* PROBLEM TO WORK ON
Copy out, from the data, each line containing the string "C语言没有名称空间".

* INFORMATION PROVIDED
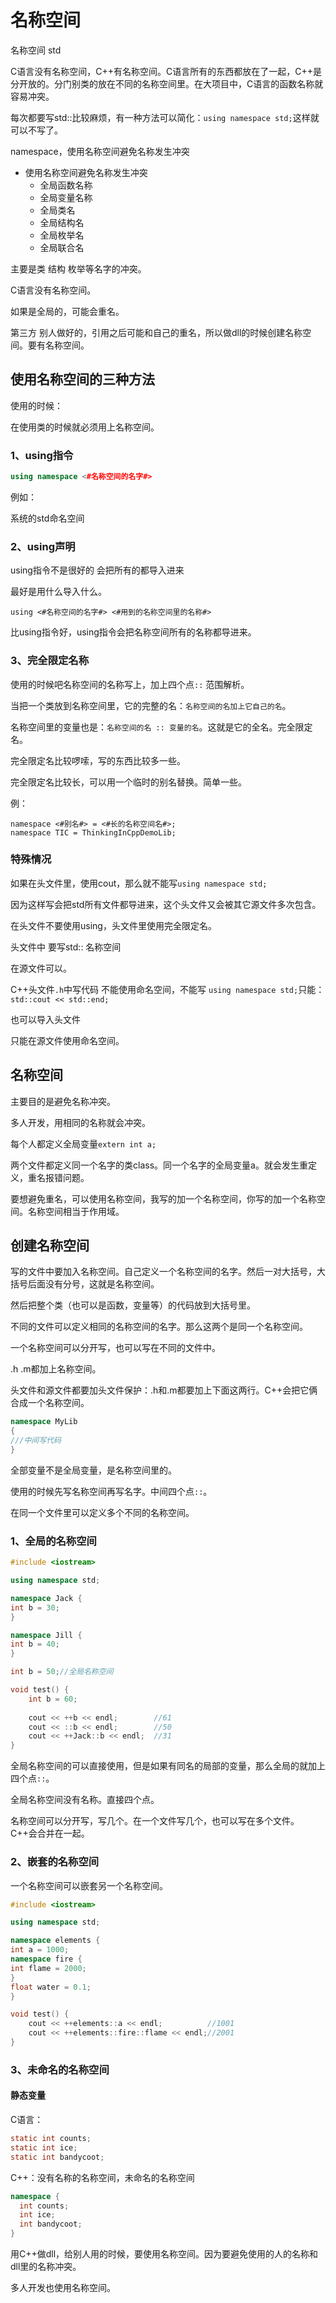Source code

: # 名称空间

名称空间 std

C语言没有名称空间，C++有名称空间。C语言所有的东西都放在了一起，C++是分开放的。分门别类的放在不同的名称空间里。在大项目中，C语言的函数名称就容易冲突。

每次都要写std::比较麻烦，有一种方法可以简化：`using namespace std;`这样就可以不写了。

namespace，使用名称空间避免名称发生冲突

- 使用名称空间避免名称发生冲突
  - 全局函数名称
  - 全局变量名称
  - 全局类名
  - 全局结构名
  - 全局枚举名
  - 全局联合名

主要是类 结构 枚举等名字的冲突。

C语言没有名称空间。

如果是全局的，可能会重名。

第三方 别人做好的，引用之后可能和自己的重名，所以做dll的时候创建名称空间。要有名称空间。

## 使用名称空间的三种方法

使用的时候：

在使用类的时候就必须用上名称空间。

### 1、using指令

```c++
using namespace <#名称空间的名字#>
```

例如：

系统的std命名空间

### 2、using声明

using指令不是很好的 会把所有的都导入进来

最好是用什么导入什么。

```
using <#名称空间的名字#> <#用到的名称空间里的名称#>
```

比using指令好，using指令会把名称空间所有的名称都导进来。

### 3、完全限定名称

使用的时候吧名称空间的名称写上，加上四个点`::`	范围解析。

当把一个类放到名称空间里，它的完整的名：`名称空间的名加上它自己的名`。

名称空间里的变量也是：`名称空间的名 :: 变量的名`。这就是它的全名。完全限定名。

完全限定名比较啰嗦，写的东西比较多一些。

完全限定名比较长，可以用一个临时的别名替换。简单一些。

例：

```
namespace <#别名#> = <#长的名称空间名#>;
namespace TIC = ThinkingInCppDemoLib;
```

### 特殊情况

如果在头文件里，使用cout，那么就不能写`using namespace std;`

因为这样写会把std所有文件都导进来，这个头文件又会被其它源文件多次包含。

在头文件不要使用using，头文件里使用完全限定名。

头文件中 要写std::   名称空间

在源文件可以。

C++头文件`.h`中写代码  不能使用命名空间，不能写 `using namespace std;`只能：`std::cout << std::end;`

也可以导入头文件

只能在源文件使用命名空间。

## 名称空间

主要目的是避免名称冲突。

多人开发，用相同的名称就会冲突。

每个人都定义全局变量`extern int a;`

两个文件都定义同一个名字的类class。同一个名字的全局变量a。就会发生重定义，重名报错问题。

要想避免重名，可以使用名称空间，我写的加一个名称空间，你写的加一个名称空间。名称空间相当于作用域。

## 创建名称空间

写的文件中要加入名称空间。自己定义一个名称空间的名字。然后一对大括号，大括号后面没有分号，这就是名称空间。

然后把整个类（也可以是函数，变量等）的代码放到大括号里。

不同的文件可以定义相同的名称空间的名字。那么这两个是同一个名称空间。

一个名称空间可以分开写，也可以写在不同的文件中。

.h .m都加上名称空间。

头文件和源文件都要加头文件保护：.h和.m都要加上下面这两行。C++会把它俩合成一个名称空间。

```c++
namespace MyLib
{
///中间写代码
}
```

全部变量不是全局变量，是名称空间里的。

使用的时候先写名称空间再写名字。中间四个点`::`。

在同一个文件里可以定义多个不同的名称空间。

### 1、全局的名称空间

```c++
#include <iostream>

using namespace std;

namespace Jack {
int b = 30;
}

namespace Jill {
int b = 40;
}

int b = 50;//全局名称空间

void test() {
    int b = 60;
    
    cout << ++b << endl;        //61
    cout << ::b << endl;        //50
    cout << ++Jack::b << endl;  //31
}
```

全局名称空间的可以直接使用，但是如果有同名的局部的变量，那么全局的就加上四个点`::`。

全局名称空间没有名称。直接四个点。

名称空间可以分开写，写几个。在一个文件写几个，也可以写在多个文件。C++会合并在一起。

### 2、嵌套的名称空间

一个名称空间可以嵌套另一个名称空间。

```c++
#include <iostream>

using namespace std;

namespace elements {
int a = 1000;
namespace fire {
int flame = 2000;
}
float water = 0.1;
}

void test() {
    cout << ++elements::a << endl;          //1001
    cout << ++elements::fire::flame << endl;//2001
}
```

### 3、未命名的名称空间

#### 静态变量

C语言：

```c
static int counts;
static int ice;
static int bandycoot;
```

C++：没有名称的名称空间，未命名的名称空间

```c++
namespace {
  int counts;
  int ice;
  int bandycoot;
}
```

用C++做dll，给别人用的时候，要使用名称空间。因为要避免使用的人的名称和dll里的名称冲突。

多人开发也使用名称空间。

* RESULT BELOW
C语言没有名称空间，C++有名称空间。C语言所有的东西都放在了一起，C++是分开放的。分门别类的放在不同的名称空间里。在大项目中，C语言的函数名称就容易冲突。
C语言没有名称空间。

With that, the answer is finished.